Trump seeks increased input from top business groups on China deal

The Trump administration is intensifying its outreach to top U.S. business groups on a developing trade deal with China as optimism grows that the White House can reach an agreement to avoid higher tariffs.

The U.S. Chamber of Commerce, the Business Roundtable, and the National Association of Manufacturers have all met recently with U.S. Trade Representative Robert Lighthizer to discuss the issue. In December, for example, Lighthizer joined the manufacturing group’s executive committee meeting and talked one-on-one with CEO Jay Timmons.

The meetings follow months of opposition from the Chamber and fellow industry groups to the White House’s double-digit tariffs on steel and aluminum imports, as well as levies on $250 billion in Chinese goods. Despite their distaste for the duties, manufacturers and others have long championed a broader trade deal with China.

“It’s increasingly clear that a long-term strategy will be needed if our country is to tackle our challenges with China comprehensively and achieve the best outcomes for American workers and American enterprise,” Timmons wrote in a letter to President Trump in January 2018. “I urge you to consider pursuing a truly modern, innovative and comprehensive bilateral trade agreement with China that wholly restructures our economic relationship.”

The Chamber “meets regularly with officials in both D.C. and Beijing,” a spokeswoman said. The Business Roundtable supports the “efforts to negotiate reforms that liberalize the Chinese market,” and the group meets regularly with administration officials, a representative said. A spokesperson for the U.S. Trade Representative didn’t immediately respond to request for comment.
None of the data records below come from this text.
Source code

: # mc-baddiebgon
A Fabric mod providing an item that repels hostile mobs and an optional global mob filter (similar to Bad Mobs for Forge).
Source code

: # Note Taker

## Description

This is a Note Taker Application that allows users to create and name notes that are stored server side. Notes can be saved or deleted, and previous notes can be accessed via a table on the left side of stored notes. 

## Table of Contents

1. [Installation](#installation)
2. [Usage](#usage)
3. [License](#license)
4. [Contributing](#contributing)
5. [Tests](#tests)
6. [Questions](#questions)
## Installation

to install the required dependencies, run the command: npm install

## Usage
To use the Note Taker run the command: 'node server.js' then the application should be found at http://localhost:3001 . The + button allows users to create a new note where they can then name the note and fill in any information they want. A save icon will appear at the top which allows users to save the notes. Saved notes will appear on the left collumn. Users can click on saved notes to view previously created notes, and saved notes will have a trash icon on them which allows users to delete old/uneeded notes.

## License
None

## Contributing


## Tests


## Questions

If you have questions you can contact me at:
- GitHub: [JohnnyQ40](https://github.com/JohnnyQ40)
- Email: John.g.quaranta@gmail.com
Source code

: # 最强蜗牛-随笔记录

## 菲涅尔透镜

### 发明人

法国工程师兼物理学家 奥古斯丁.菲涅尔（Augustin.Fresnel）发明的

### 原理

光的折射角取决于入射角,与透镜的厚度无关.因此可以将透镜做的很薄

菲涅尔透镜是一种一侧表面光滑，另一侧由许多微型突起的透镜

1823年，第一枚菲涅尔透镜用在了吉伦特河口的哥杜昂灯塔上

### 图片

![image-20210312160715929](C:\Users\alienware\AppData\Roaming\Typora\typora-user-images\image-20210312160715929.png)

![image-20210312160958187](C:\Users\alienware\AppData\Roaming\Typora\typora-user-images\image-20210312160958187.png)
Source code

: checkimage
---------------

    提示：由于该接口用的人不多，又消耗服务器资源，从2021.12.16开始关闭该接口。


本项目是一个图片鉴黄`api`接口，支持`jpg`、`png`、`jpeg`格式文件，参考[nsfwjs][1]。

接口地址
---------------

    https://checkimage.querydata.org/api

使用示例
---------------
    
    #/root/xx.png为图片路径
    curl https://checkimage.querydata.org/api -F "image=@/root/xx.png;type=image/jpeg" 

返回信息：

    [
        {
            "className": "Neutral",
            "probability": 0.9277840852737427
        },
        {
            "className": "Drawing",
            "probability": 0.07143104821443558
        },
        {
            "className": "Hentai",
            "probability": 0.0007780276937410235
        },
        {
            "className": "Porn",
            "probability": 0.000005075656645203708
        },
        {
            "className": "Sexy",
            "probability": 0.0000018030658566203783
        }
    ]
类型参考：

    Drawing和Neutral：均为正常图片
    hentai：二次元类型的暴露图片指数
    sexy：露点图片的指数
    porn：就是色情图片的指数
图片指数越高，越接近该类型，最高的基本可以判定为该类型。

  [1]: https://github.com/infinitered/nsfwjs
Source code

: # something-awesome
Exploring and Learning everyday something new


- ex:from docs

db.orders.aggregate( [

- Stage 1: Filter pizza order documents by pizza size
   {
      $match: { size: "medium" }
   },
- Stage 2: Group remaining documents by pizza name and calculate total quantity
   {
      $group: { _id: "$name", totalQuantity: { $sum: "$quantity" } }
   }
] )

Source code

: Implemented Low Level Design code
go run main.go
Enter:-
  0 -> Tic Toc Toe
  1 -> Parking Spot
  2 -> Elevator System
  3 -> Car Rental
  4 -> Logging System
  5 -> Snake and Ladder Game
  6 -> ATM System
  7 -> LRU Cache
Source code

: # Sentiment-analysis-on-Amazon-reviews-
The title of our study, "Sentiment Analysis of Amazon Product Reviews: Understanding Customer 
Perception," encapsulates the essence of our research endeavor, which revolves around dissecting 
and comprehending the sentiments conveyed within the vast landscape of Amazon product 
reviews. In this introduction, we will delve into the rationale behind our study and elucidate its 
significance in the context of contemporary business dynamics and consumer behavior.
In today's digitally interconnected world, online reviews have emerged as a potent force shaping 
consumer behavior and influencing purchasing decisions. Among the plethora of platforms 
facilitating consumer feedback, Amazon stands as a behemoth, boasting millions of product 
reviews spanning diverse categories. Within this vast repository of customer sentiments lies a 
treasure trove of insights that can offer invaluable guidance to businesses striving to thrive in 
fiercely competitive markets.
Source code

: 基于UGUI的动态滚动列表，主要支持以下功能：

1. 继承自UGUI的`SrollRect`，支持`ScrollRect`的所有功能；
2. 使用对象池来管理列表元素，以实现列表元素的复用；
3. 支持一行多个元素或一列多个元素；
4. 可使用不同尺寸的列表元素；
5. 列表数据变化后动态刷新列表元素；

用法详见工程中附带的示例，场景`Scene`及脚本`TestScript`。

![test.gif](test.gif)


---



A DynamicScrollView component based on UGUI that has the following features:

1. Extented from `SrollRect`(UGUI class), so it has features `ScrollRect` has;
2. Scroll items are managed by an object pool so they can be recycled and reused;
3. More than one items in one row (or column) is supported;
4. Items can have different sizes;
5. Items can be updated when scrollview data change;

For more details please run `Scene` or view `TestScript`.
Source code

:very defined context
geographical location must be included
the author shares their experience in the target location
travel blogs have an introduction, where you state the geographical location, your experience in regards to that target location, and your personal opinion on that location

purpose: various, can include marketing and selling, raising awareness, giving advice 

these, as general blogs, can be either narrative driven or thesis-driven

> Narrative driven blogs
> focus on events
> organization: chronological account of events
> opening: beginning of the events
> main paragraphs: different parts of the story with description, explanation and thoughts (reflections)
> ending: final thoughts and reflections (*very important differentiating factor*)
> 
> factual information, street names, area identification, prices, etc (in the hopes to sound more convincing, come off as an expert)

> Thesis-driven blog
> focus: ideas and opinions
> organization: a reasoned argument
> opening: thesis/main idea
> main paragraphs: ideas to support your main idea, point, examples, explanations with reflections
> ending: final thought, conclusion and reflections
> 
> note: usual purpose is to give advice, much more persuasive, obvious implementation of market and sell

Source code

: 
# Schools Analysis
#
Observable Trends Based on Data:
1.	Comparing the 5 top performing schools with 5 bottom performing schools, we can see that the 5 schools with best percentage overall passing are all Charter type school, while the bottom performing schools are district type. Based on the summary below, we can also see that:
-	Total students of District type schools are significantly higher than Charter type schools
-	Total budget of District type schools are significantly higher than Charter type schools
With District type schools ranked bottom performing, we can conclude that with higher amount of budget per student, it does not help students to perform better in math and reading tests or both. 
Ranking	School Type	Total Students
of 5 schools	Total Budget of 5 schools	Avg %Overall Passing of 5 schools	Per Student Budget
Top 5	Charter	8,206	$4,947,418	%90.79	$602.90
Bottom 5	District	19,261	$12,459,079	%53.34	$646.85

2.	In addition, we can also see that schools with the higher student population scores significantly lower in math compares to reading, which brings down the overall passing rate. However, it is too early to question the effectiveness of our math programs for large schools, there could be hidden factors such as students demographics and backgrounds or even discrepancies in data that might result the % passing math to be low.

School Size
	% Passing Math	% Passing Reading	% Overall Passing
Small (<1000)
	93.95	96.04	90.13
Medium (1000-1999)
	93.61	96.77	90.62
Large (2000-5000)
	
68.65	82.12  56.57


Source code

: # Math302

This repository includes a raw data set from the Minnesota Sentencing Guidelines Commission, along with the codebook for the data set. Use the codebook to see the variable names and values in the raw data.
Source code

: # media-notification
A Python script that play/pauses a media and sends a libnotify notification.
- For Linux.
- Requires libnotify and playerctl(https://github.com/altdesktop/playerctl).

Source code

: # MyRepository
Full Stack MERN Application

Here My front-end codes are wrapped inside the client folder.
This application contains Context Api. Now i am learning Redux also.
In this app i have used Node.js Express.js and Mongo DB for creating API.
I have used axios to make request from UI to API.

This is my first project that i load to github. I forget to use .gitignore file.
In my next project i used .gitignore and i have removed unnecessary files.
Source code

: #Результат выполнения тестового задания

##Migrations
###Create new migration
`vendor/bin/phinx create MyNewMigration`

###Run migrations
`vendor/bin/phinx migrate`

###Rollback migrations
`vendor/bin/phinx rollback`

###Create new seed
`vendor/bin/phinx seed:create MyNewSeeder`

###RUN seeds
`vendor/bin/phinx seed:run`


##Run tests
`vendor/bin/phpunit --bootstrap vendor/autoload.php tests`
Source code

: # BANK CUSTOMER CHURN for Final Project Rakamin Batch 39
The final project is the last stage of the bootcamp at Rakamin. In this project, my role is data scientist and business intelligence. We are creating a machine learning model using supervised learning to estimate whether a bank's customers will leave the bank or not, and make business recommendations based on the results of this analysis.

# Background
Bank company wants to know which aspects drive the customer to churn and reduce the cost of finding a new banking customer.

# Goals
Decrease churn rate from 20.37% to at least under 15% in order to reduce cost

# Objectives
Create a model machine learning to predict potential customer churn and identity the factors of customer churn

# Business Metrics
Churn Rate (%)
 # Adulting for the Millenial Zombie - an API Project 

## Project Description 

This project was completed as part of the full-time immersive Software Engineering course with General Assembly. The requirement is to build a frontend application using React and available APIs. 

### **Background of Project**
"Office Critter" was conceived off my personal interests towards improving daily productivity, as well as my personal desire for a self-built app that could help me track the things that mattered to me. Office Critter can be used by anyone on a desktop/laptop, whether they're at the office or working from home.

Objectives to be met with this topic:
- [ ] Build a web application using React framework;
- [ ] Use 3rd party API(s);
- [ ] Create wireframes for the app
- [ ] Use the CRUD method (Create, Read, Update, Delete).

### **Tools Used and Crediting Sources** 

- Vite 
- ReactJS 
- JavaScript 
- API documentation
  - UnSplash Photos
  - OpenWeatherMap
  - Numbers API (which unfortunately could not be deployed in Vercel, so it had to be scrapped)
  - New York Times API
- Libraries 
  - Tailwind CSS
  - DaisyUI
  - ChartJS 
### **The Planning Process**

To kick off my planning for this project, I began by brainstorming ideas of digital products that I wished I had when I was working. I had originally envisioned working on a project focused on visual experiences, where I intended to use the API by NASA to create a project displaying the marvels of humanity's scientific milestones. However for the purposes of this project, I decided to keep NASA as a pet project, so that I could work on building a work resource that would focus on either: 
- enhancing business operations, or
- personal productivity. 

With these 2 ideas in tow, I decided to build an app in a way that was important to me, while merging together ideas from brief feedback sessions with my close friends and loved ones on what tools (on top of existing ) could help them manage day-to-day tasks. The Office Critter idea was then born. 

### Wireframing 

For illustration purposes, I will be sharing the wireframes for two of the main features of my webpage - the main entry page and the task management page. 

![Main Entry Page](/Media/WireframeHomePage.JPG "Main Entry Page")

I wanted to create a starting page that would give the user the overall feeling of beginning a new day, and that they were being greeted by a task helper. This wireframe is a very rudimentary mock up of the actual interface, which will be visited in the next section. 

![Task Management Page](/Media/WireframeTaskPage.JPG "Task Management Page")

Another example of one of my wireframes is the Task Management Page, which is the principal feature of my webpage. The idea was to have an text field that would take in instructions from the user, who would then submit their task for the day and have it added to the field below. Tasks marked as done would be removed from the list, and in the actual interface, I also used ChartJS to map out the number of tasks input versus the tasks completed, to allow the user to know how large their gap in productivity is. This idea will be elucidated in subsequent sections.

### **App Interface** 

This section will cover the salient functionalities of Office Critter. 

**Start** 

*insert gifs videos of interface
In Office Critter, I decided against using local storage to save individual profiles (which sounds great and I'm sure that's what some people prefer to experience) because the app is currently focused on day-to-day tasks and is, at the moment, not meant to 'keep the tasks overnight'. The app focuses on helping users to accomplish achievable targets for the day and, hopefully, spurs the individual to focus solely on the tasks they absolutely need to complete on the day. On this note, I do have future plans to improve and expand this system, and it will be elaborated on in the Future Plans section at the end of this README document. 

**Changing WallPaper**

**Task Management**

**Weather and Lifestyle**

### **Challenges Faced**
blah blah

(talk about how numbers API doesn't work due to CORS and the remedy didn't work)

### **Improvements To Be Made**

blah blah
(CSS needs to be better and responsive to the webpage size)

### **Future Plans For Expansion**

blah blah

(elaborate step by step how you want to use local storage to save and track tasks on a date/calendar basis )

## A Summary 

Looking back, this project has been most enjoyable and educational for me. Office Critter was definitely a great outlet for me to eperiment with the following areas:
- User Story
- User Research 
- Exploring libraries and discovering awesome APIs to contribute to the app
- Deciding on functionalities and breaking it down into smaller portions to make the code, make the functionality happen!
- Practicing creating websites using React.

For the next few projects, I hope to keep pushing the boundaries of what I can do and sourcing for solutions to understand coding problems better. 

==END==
The Trump administration and China reached a 90-day detente late last year to allow for talks on a broad trade agreement addressing long-standing U.S. concerns like the theft of intellectual property and forced technology transfers. The White House has pledged to raise existing tariffs on $200 billion in Chinese goods from 10 percent to 25 percent, as well as extend levies to an additional $267 billion in product if a deal is not reached by March 1.

Deputy U.S. Trade Representative Jeffrey Gerrish and other U.S. officials met this week in Beijing with Chinese counterparts to discuss the terms. In a statement released on Wednesday, the trade representative said the delegation “conveyed President Trump’s commitment to addressing our persistent trade deficit and to resolving structural issues in order to improve trade between our countries.”

The White House’s talks with businesses on its China strategy may reflect the need for support from the Chamber, manufacturers, and others to convince Congress to approve a separate update to the North American Free Trade Agreement, known as the United States–Mexico–Canada Agreement or USMCA.

The deal faces an uphill battle in the Democrat-controlled House of Representatives. Speaker Nancy Pelosi, D-Calif., in December alluded to possible changes her party would seek, noting that increased enforcement measures for labor and environmental rules would be necessary.

In a sign of how intense those discussions will be, several Republican senators last year urged Trump to try to push the deal through before the end of 2018 to avoid negotiations with Democrats.

“We are concerned that if the administration waits until next year to send to Congress a draft implementing bill, passage of the USMCA as negotiated will become significantly more difficult,” the lawmakers wrote.